- **Brief**
Go through the entries below and print, exactly, the lines starting at the one with "For local development" and ending at the one with "within this repository.", keeping both ends and no others.

[Saved entries]
☆ ☆ ☆ ☆ ☆
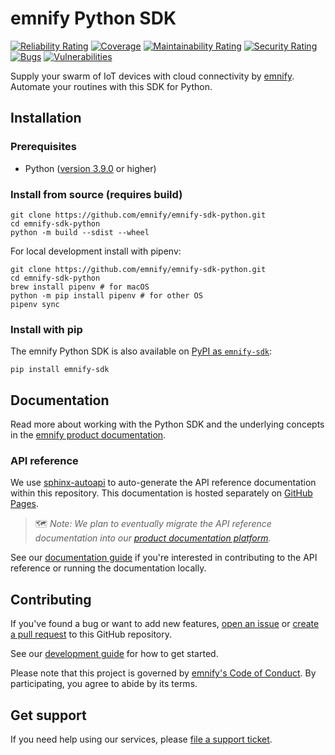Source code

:# emnify Python SDK
[![Reliability Rating](https://sonarcloud.io/api/project_badges/measure?project=EMnify_emnify-sdk-python&metric=reliability_rating&token=cb362b064422f10be97244bb527b8bc37e1378b4)](https://sonarcloud.io/summary/new_code?id=EMnify_emnify-sdk-python)
[![Coverage](https://sonarcloud.io/api/project_badges/measure?project=EMnify_emnify-sdk-python&metric=coverage&token=cb362b064422f10be97244bb527b8bc37e1378b4)](https://sonarcloud.io/summary/new_code?id=EMnify_emnify-sdk-python)
[![Maintainability Rating](https://sonarcloud.io/api/project_badges/measure?project=EMnify_emnify-sdk-python&metric=sqale_rating&token=cb362b064422f10be97244bb527b8bc37e1378b4)](https://sonarcloud.io/summary/new_code?id=EMnify_emnify-sdk-python)
[![Security Rating](https://sonarcloud.io/api/project_badges/measure?project=EMnify_emnify-sdk-python&metric=security_rating&token=cb362b064422f10be97244bb527b8bc37e1378b4)](https://sonarcloud.io/summary/new_code?id=EMnify_emnify-sdk-python)
[![Bugs](https://sonarcloud.io/api/project_badges/measure?project=EMnify_emnify-sdk-python&metric=bugs&token=cb362b064422f10be97244bb527b8bc37e1378b4)](https://sonarcloud.io/summary/new_code?id=EMnify_emnify-sdk-python)
[![Vulnerabilities](https://sonarcloud.io/api/project_badges/measure?project=EMnify_emnify-sdk-python&metric=vulnerabilities&token=cb362b064422f10be97244bb527b8bc37e1378b4)](https://sonarcloud.io/summary/new_code?id=EMnify_emnify-sdk-python)

Supply your swarm of IoT devices with cloud connectivity by [emnify](https://emnify.com).
Automate your routines with this SDK for Python.  

## Installation

### Prerequisites

- Python ([version 3.9.0](https://www.python.org/downloads/release/python-390/) or higher)

### Install from source (requires build)

```shell
git clone https://github.com/emnify/emnify-sdk-python.git
cd emnify-sdk-python
python -m build --sdist --wheel
```

For local development install with pipenv:
```shell
git clone https://github.com/emnify/emnify-sdk-python.git
cd emnify-sdk-python
brew install pipenv # for macOS
python -m pip install pipenv # for other OS
pipenv sync
```

### Install with pip

The emnify Python SDK is also available on [PyPI as `emnify-sdk`](https://pypi.org/project/emnify-sdk/):

```shell
pip install emnify-sdk
```

## Documentation

Read more about working with the Python SDK and the underlying concepts in the [emnify product documentation](https://docs.emnify.com/sdks/python).

### API reference

We use [sphinx-autoapi](https://github.com/readthedocs/sphinx-autoapi) to auto-generate the API reference documentation within this repository. 
This documentation is hosted separately on [GitHub Pages](https://emnify.github.io/emnify-sdk-python/autoapi/index.html). 

> 🗺️ _Note: We plan to eventually migrate the API reference documentation into our [product documentation platform](https://docs.emnify.com/)._

See our [documentation guide](./docs/README.md) if you're interested in contributing to the API reference or running the documentation locally.

## Contributing

If you've found a bug or want to add new features, [open an issue](https://github.com/emnify/emnify-sdk-python/issues/new) or [create a pull request](https://github.com/emnify/emnify-sdk-python/pulls) to this GitHub repository.

See our [development guide](./DEVELOPMENT.md) for how to get started.

Please note that this project is governed by [emnify's Code of Conduct](https://github.com/emnify/.github/blob/main/CODE_OF_CONDUCT.md). By participating, you agree to abide by its terms.

## Get support

If you need help using our services, please [file a support ticket](https://support.emnify.com/hc/en-us/requests/new).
☆ ☆ ☆ ☆ ☆
- **Result of the task**
For local development install with pipenv:
```shell
git clone https://github.com/emnify/emnify-sdk-python.git
cd emnify-sdk-python
brew install pipenv # for macOS
python -m pip install pipenv # for other OS
pipenv sync
```

### Install with pip

The emnify Python SDK is also available on [PyPI as `emnify-sdk`](https://pypi.org/project/emnify-sdk/):

```shell
pip install emnify-sdk
```

## Documentation

Read more about working with the Python SDK and the underlying concepts in the [emnify product documentation](https://docs.emnify.com/sdks/python).

### API reference

We use [sphinx-autoapi](https://github.com/readthedocs/sphinx-autoapi) to auto-generate the API reference documentation within this repository. 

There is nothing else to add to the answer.